# BigHit '04 SPEC?



## GWMutt01 (Oct 27, 2006)

I've recently been barrowing my friends '04 BigHit SPEC and it's been completely awesome. It's the second bike I've ever taken out and onto the trails and it really did me good. The bike I have now is a Mongoose WingComp '06. A big PIECE OF #@$#, so the bighit was a great improvement to my riding. So, I'm thinking of buying it off my friend . Any suggestions on an asking price? Or any reccomendations in general? Will this bike last me a while and hold up to my expectations? I'm still new to mountain biking but the goose just isn't good enough for what I'm capable of right now. I'm hoping the SPEC is as good as I think it is, for me atleast.


----------



## dusthuffer (Nov 30, 2006)

I bought a '04 fsr for 900.

So pay 750 only if its in cherry condition. you may see higher prices for used bikes but only suckas ever end up paying those. A bike loses half its value right out the shop door, partly because people who have 1000 to spend on a used bike would just as soon spend 2000 on a new bike, and partly because almost no bike makers warranty the frame or parts to anybody but the original owner.
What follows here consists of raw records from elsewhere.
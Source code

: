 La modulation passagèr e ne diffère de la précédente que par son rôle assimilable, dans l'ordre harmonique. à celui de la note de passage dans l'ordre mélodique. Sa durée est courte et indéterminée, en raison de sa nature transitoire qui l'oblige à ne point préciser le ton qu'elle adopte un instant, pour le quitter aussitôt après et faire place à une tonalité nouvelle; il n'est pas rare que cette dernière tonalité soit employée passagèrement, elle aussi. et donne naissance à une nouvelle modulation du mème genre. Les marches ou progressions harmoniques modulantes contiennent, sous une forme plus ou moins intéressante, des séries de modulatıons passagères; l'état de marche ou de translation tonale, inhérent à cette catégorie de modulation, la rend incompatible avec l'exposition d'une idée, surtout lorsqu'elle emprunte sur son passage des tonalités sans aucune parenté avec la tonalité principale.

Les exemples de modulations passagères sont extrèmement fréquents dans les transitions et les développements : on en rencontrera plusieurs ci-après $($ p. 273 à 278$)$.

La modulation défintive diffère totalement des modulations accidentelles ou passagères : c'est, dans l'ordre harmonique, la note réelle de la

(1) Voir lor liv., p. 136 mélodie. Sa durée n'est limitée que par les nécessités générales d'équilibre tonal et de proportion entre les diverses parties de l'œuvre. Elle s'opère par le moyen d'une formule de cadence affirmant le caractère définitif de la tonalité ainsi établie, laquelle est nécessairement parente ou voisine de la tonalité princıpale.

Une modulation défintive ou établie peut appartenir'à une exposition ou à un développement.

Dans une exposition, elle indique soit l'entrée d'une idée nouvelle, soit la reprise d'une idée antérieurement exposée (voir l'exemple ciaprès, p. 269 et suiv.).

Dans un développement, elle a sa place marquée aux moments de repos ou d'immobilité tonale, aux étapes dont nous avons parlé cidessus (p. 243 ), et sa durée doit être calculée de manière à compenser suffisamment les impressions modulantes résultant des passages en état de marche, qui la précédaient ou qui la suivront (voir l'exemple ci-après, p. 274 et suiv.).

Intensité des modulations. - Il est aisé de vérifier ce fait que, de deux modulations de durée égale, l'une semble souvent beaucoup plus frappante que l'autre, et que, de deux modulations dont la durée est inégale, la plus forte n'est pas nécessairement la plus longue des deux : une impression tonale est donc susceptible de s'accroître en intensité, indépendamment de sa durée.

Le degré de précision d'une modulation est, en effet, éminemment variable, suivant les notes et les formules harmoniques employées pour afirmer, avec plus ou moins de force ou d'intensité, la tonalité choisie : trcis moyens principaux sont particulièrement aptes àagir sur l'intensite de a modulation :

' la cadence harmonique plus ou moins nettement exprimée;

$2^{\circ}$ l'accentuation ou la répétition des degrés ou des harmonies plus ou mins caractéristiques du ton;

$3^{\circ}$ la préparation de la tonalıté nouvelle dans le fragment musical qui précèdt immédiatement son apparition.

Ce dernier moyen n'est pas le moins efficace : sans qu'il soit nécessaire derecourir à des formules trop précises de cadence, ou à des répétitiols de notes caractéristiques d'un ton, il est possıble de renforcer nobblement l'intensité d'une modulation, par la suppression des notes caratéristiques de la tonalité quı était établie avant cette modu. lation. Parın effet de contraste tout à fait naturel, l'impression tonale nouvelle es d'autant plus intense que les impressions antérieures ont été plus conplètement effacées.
It will be really hard for anybody to break the biggie spec, the frame will last five hundred 20' drops if it doesn't have any major cracks in it. It's probably got a heavy and unbreakable but low-performing fork on it too.

post a pic.


----------



## SHIVER ME TIMBERS (Jan 12, 2004)

there are better bikes out there then the spec (a low end Big Hit).......I wouldn't pay more then 500 bucks for one


----------



## DHwhatwhat (Jun 9, 2006)

stay away from the SPEC's, for what your going to pay for it you can get a BigHit with is waaaaay better! Plus the four bar linkage totally beats out the single pivot on the Spec (no brake jack, etc)


----------



## Amazing Larry104 (Aug 19, 2005)

i had a spec it wasnt that bad exept i was way too big for it


----------



## mtb_biker (Jan 27, 2004)

Depends on what kind of riding you're doing (or planning on doing)


----------



## GWMutt01 (Oct 27, 2006)

well i'm all downhill, and the bighits are downhill bikes from what i hear. it's in alright condition and i was thinking i might try and bargain for a 450$ deal, all i have is pictures of me riding it and i don't have them hosted somewhere so i'll try n get them up later. i'm not too familiar with brake jack n all that stuff tho


----------



## Tracerboy (Oct 13, 2002)

yea dood get it


----------



## todd_freeride (Aug 9, 2005)

the bighit spec is okay. frame is bombproof, but very very heavy. I would look around a little more. I bought a 04 Bighit Comp for $550.00 there are better deals out there. if your friends BH is stock, then you'll want to upgrade the fork. wich that could be another $180.00


----------



## SHIVER ME TIMBERS (Jan 12, 2004)

GWMutt01 said:


> well i'm all downhill, and the bighits are downhill bikes from what i hear. it's in alright condition and i was thinking i might try and bargain for a 450$ deal, all i have is pictures of me riding it and i don't have them hosted somewhere so i'll try n get them up later. i'm not too familiar with brake jack n all that stuff tho


if you don't know what brake jack is and you like the bike. I would say go for it......after time you will start to out ride the bike....that is when you sell it....and buy something you really like......for 450 bucks that is a small price for a bike


----------



## downhill mike (Mar 12, 2005)

*2004 big hit (spec) frame for sale. $100.00*



todd_freeride said:


> the bighit spec is okay. frame is bombproof, but very very heavy. I would look around a little more. I bought a 04 Bighit Comp for $550.00 there are better deals out there. if your friends BH is stock, then you'll want to upgrade the fork. wich that could be another $180.00


I have 1 '04 frame (only) that was rented for 2 seasons at Whiteface Mountain.
The frames are very solid.
The frame is a small (short) and we only want $100.00 for it. Freight may be $25.00 or so.
We sold all of last years rentals for cheap and had to strip this bike for parts.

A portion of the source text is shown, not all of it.